→ **Prompt**
Repeat the records below exactly. Omit the pictures.

→ **Input**
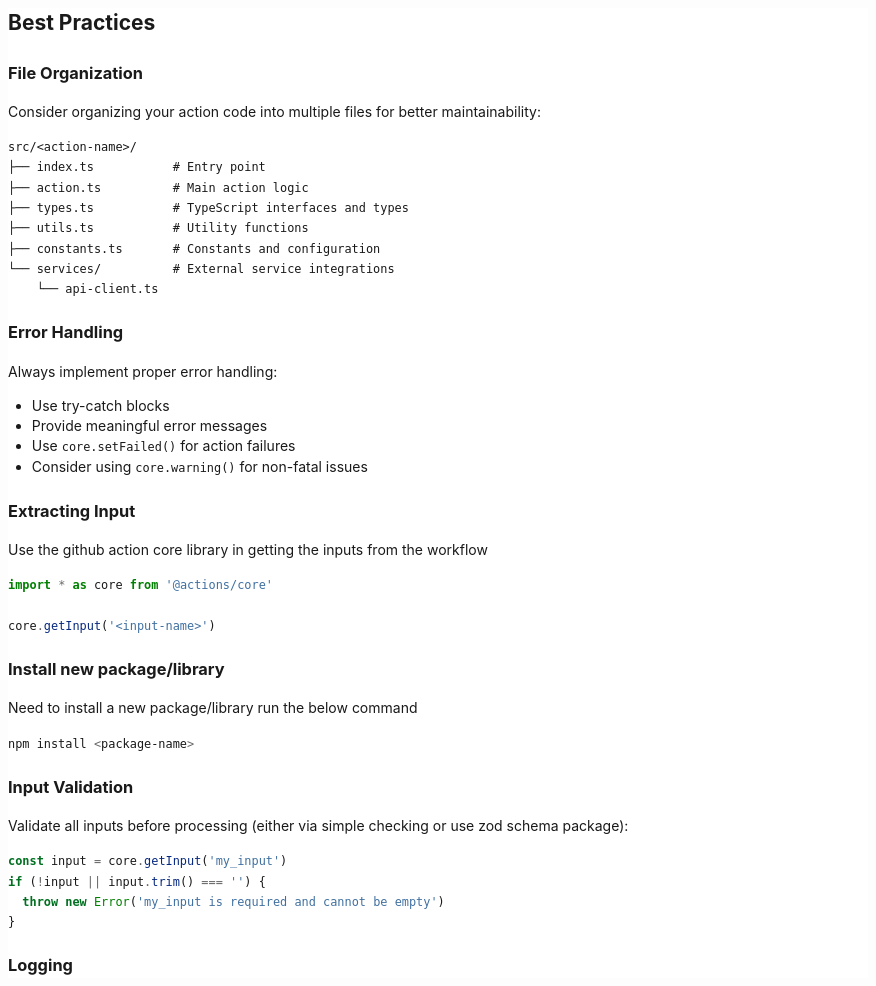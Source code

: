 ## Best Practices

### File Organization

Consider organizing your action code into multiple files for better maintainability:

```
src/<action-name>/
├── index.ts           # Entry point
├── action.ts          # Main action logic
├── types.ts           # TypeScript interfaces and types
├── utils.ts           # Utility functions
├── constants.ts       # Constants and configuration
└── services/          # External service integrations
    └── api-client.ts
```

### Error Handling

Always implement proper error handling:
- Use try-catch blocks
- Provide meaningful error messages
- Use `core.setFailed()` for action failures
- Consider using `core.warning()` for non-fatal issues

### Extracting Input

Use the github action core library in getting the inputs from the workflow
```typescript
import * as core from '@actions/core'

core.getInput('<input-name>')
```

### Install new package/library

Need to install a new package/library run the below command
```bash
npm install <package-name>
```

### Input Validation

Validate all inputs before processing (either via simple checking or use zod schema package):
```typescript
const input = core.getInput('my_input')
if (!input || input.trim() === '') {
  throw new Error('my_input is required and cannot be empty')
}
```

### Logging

→ **Response area**
Source code

: ## Best Practices

### File Organization

Consider organizing your action code into multiple files for better maintainability:

```
src/<action-name>/
├── index.ts           # Entry point
├── action.ts          # Main action logic
├── types.ts           # TypeScript interfaces and types
├── utils.ts           # Utility functions
├── constants.ts       # Constants and configuration
└── services/          # External service integrations
    └── api-client.ts
```

### Error Handling

Always implement proper error handling:
- Use try-catch blocks
- Provide meaningful error messages
- Use `core.setFailed()` for action failures
- Consider using `core.warning()` for non-fatal issues

### Extracting Input

Use the github action core library in getting the inputs from the workflow
```typescript
import * as core from '@actions/core'

core.getInput('<input-name>')
```

### Install new package/library

Need to install a new package/library run the below command
```bash
npm install <package-name>
```

### Input Validation

Validate all inputs before processing (either via simple checking or use zod schema package):
```typescript
const input = core.getInput('my_input')
if (!input || input.trim() === '') {
  throw new Error('my_input is required and cannot be empty')
}
```

### Logging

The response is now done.